ACM Transactions in Embedded Computing Systems | 2017
Xi Zheng; Christine Julien; Hongxu Chen; Rodion M. Podorozhny; Franck Cassez
In Cyber-Physical Systems (CPS), cyber and physical components must work seamlessly in tandem. Runtime verification of CPS is essential yet very difficult, due to deployment environments that are expensive, dangerous, or simply impossible to use for verification tasks. A key enabling factor of runtime verification of CPS is the ability to integrate real-time simulations of portions of the CPS into live running systems.
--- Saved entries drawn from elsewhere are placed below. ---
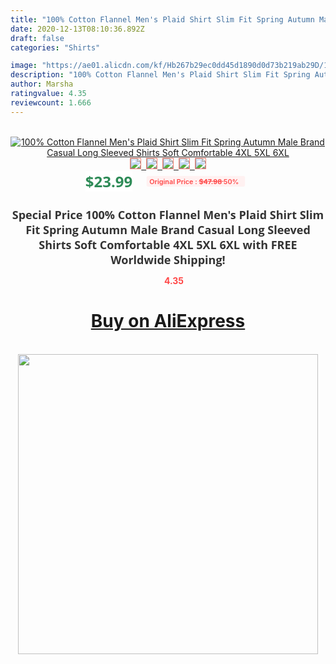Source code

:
 ```yaml
---
title: "100% Cotton Flannel Men's Plaid Shirt Slim Fit Spring Autumn Male Brand Casual Long Sleeved Shirts Soft Comfortable 4XL 5XL 6XL"
date: 2020-12-13T08:10:36.892Z
draft: false
categories: "Shirts"

image: "https://ae01.alicdn.com/kf/Hb267b29ec0dd45d1890d0d73b219ab29D/100-Cotton-Flannel-Men-s-Plaid-Shirt-Slim-Fit-Spring-Autumn-Male-Brand-Casual-Long-Sleeved.jpg"
description: "100% Cotton Flannel Men's Plaid Shirt Slim Fit Spring Autumn Male Brand Casual Long Sleeved Shirts Soft Comfortable 4XL 5XL 6XL"
author: Marsha
ratingvalue: 4.35
reviewcount: 1.666
---
```

<br>
<div style="text-align: center;">
<a href="https://s.click.aliexpress.com/e/_9I4unj" target="_blank" rel="nofollow noopener noreferrer"><img alt="100% Cotton Flannel Men's Plaid Shirt Slim Fit Spring Autumn Male Brand Casual Long Sleeved Shirts Soft Comfortable 4XL 5XL 6XL" class="magnifier-image" src="https://ae01.alicdn.com/kf/Hb267b29ec0dd45d1890d0d73b219ab29D/100-Cotton-Flannel-Men-s-Plaid-Shirt-Slim-Fit-Spring-Autumn-Male-Brand-Casual-Long-Sleeved.jpg_640x640.jpg">
<br>
<img style="border:1px solid salmon" src="https://ae01.alicdn.com/kf/Hb267b29ec0dd45d1890d0d73b219ab29D/100-Cotton-Flannel-Men-s-Plaid-Shirt-Slim-Fit-Spring-Autumn-Male-Brand-Casual-Long-Sleeved.jpg_120x120.jpg">&nbsp;&nbsp;<img style="border:1px solid salmon" src="https://ae01.alicdn.com/kf/H06abe4002eb747a9947385042092199aJ/100-Cotton-Flannel-Men-s-Plaid-Shirt-Slim-Fit-Spring-Autumn-Male-Brand-Casual-Long-Sleeved.jpg_120x120.jpg">&nbsp;&nbsp;<img style="border:1px solid salmon" src="https://ae01.alicdn.com/kf/H2159784297344334a4b1f4fea7674b8ec/100-Cotton-Flannel-Men-s-Plaid-Shirt-Slim-Fit-Spring-Autumn-Male-Brand-Casual-Long-Sleeved.jpg_120x120.jpg">&nbsp;&nbsp;<img style="border:1px solid salmon" src="https://ae01.alicdn.com/kf/H60481be158264441a4cccf138c671fcdb/100-Cotton-Flannel-Men-s-Plaid-Shirt-Slim-Fit-Spring-Autumn-Male-Brand-Casual-Long-Sleeved.jpg_120x120.jpg">&nbsp;&nbsp;<img style="border:1px solid salmon" src="https://ae01.alicdn.com/kf/H4c59fe3c471a47ed92fab21a8e9ff3352/100-Cotton-Flannel-Men-s-Plaid-Shirt-Slim-Fit-Spring-Autumn-Male-Brand-Casual-Long-Sleeved.jpg_120x120.jpg"></a></div><br0>
<div style="text-align: center;"><span style="background-color: white; border: 0px; box-sizing: border-box; color: seagreen; display: inline-block; font-family: &quot;open sans&quot; , &quot;arial&quot; , &quot;helvetica&quot; , sans-serif , &quot;heiti&quot;; font-size: 24px; font-stretch: inherit; font-weight: 700; line-height: inherit; margin: 0px 10px 0px 0px; padding: 0px; vertical-align: middle;">$23.99 </span>
<span style="background: rgb(255 , 241 , 241); border-radius: 3px; border: 0px; box-sizing: border-box; color: #ff4747; display: inline-block; font-family: inherit; font-size: 12px; font-stretch: inherit; font-style: inherit; font-variant: inherit; font-weight: 600; line-height: inherit; margin: 0px; padding: 2px 5px; transform: scale(0.9); vertical-align: middle;">Original Price : <b style="text-decoration: line-through;">$47.98 </b> 50%&nbsp;&nbsp;</span></div>
<h1 style="color: #333333; display: inline-block; font-family: &quot;open sans&quot; , &quot;arial&quot; , &quot;helvetica&quot; , sans-serif , &quot;heiti&quot;; font-size: 18px; font-stretch: inherit; font-weight: 700; text-align: center;">Special Price 100% Cotton Flannel Men's Plaid Shirt Slim Fit Spring Autumn Male Brand Casual Long Sleeved Shirts Soft Comfortable 4XL 5XL 6XL with FREE Worldwide Shipping!</h1>
<div style="color: #ff4747; text-align: center;">
<img src="https://4.bp.blogspot.com/-M0ZcTcb-5uY/XleCXlxnR4I/AAAAAAAAAEc/OrjgMkXV1oMQFaCRZj5HQwOCBcu3w1FegCPcBGAYYCw/s1600/star.png" style="height: 15px;">&nbsp;<b>4.35</b></div>
<div class="button_cont" align="center"><a class="buynow_a" href="https://s.click.aliexpress.com/e/_9I4unj" target="_blank" rel="nofollow noopener noreferrer"><H1>Buy on AliExpress</H1></a></div><br>
<div class="separator" style="clear: both; text-align: center;">
<img src="https://lh3.googleusercontent.com/-pTy5HemUv9M/XlePHvY0dAI/AAAAAAAAAE4/0nX5iRUoIWY8eMW9Dpxeirr157OZliDIgCLcBGAsYHQ/s1600/badge.gif" width="480">
</div>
We propose a verification approach that allows CPS application developers to opportunistically leverage real-time simulation to support runtime verification. Our approach, termed BraceBind, allows selecting, at runtime, between actual physical processes or simulations of them to support a running CPS application. To build BraceBind, we create a real-time simulation architecture to generate and manage multiple real-time simulation environments based on existing simulation models in a manner that ensures sufficient accuracy for verifying a CPS application. Specifically, BraceBind aims to both improve simulation speed and minimize latency, thereby making it feasible to integrate simulations of physical processes into the running CPS application. BraceBind then integrates this real-time simulation architecture with an existing runtime verification approach that has low computational overhead and high accuracy. This integration uses an aspect-oriented adapter architecture that connects the variables in the cyber portion of the CPS application with either sensors and actuators in the physical world or the automatically generated real-time simulation. Our experimental results show that, with a negligible performance penalty, our approach is both efficient and effective in detecting program errors that are otherwise only detectable in a physical deployment.